South American Soccer in Financial Crisis After Arrests
The head of South American soccer, who skipped most of the region’s top competition, said he was forced to stay away from the Copa America to deal with the fallout from turmoil in the sport’s global governing body.
Juan Angel Napout, in his first English-language interview since the FIFA scandal broke May 27, said Conmebol, the South American soccer body, faces a financial crisis after the U.S. Department of Justice charged 14 officials with more than two decades of criminal activity, including racketeering, money laundering and tax evasion.
“It’s a big problem,” said Napout, who arrived in Santiago hours before Saturday night’s Copa America final between hosts Chile and favorite Argentina. “We still haven’t reached the solution to all our financial problems, but in these last three weeks we’ve been paying health programs that had never been paid in 30 years, we paid taxes that were never paid.”
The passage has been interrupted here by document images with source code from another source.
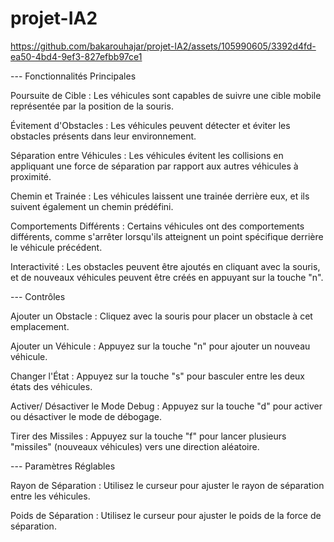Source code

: # projet-IA2


https://github.com/bakarouhajar/projet-IA2/assets/105990605/3392d4fd-ea50-4bd4-9ef3-827efbb97ce1


--- Fonctionnalités Principales

Poursuite de Cible : Les véhicules sont capables de suivre une cible mobile représentée par la position de la souris.

Évitement d'Obstacles : Les véhicules peuvent détecter et éviter les obstacles présents dans leur environnement.

Séparation entre Véhicules : Les véhicules évitent les collisions en appliquant une force de séparation par rapport aux autres véhicules à proximité.

Chemin et Trainée : Les véhicules laissent une trainée derrière eux, et ils suivent également un chemin prédéfini.

Comportements Différents : Certains véhicules ont des comportements différents, comme s'arrêter lorsqu'ils atteignent un point spécifique derrière le véhicule précédent.

Interactivité : Les obstacles peuvent être ajoutés en cliquant avec la souris, et de nouveaux véhicules peuvent être créés en appuyant sur la touche "n".



--- Contrôles

Ajouter un Obstacle : Cliquez avec la souris pour placer un obstacle à cet emplacement.

Ajouter un Véhicule : Appuyez sur la touche "n" pour ajouter un nouveau véhicule.

Changer l'État : Appuyez sur la touche "s" pour basculer entre les deux états des véhicules.

Activer/ Désactiver le Mode Debug : Appuyez sur la touche "d" pour activer ou désactiver le mode de débogage.

Tirer des Missiles : Appuyez sur la touche "f" pour lancer plusieurs "missiles" (nouveaux véhicules) vers une direction aléatoire.


--- Paramètres Réglables

Rayon de Séparation : Utilisez le curseur pour ajuster le rayon de séparation entre les véhicules.

Poids de Séparation : Utilisez le curseur pour ajuster le poids de la force de séparation.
Conmebol is among the worst-affected bodies following the raid on FIFA executives by Swiss authorities acting on behalf of the U.S. Several officials, including Napout, who was elected president in March, stayed away from the three-week regional competition. Venezuelan soccer head Rafael Esquivel remains under arrest in Switzerland, where he’s fighting extradition. And former Conmebol head Nicolas Leoz is under house arrest in Paraguay following the U.S. charges.
Probe’s Center
The Copa America, soccer’s oldest regional competition, is at the center of the U.S. probe. Authorities there allege current and former South American soccer officials took more than $100 million in bribes from a marketing company in exchange for television and sponsorship rights. The future of a special centenary tournament, slated to be held in the U.S. in 2016, remains in doubt.
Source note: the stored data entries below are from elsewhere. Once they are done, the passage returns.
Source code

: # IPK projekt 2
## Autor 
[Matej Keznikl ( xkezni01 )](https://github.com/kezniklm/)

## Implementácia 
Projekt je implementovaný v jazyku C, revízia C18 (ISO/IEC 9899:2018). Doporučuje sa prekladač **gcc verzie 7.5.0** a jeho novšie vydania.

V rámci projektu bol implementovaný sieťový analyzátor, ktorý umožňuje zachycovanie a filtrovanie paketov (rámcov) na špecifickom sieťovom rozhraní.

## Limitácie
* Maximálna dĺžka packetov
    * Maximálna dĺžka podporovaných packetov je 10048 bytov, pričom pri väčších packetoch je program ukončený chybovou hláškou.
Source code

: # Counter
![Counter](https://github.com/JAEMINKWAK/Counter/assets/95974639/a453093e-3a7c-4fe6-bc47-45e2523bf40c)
“That’s on the lawyer side,” Napout said of the 2016 event. “I don’t want to be quoted on that. Everything is being studied by lawyers.”
Napout, who said he’ll present the Copa America winner’s trophy on Saturday, said Conmebol had hired two auditing firms to “try and clean everything.”
The audit comes after decades of impunity for the soccer group, which operated under a type of diplomatic immunity granted to its headquarters by Paraguay’s government. That immunity was canceled following the FIFA crisis. “We don’t want that, we want Conmebol to be open,” Napout said.
Dignitaries Absent
Conmebol, which only has $10 million in cash reserves, has had to pay $2.8 million in unpaid employee health costs and a further $1 million in taxes over the past few weeks, he said.
The soccer body hasn’t yet approached FIFA for financial assistance although it has asked its lenders for support, Napout said.
South American soccer officials aren’t the only ones to have stayed away from the tournament. FIFA President Sepp Blatter, who was at the final in 2011, has also been absent.
The lack of dignitaries meant Gianni Infantino, general secretary of UEFA, European soccer’s governing body, had to assist in handing out medals after Friday’s third-place playoff between Peru and Paraguay.
The current tournament also faces a cash shortfall of more than $30 million, which has put at risk the payment of millions of dollars in promised prize money. Napout has vowed to find a solution. “We’re going to comply with everything,” said Napout.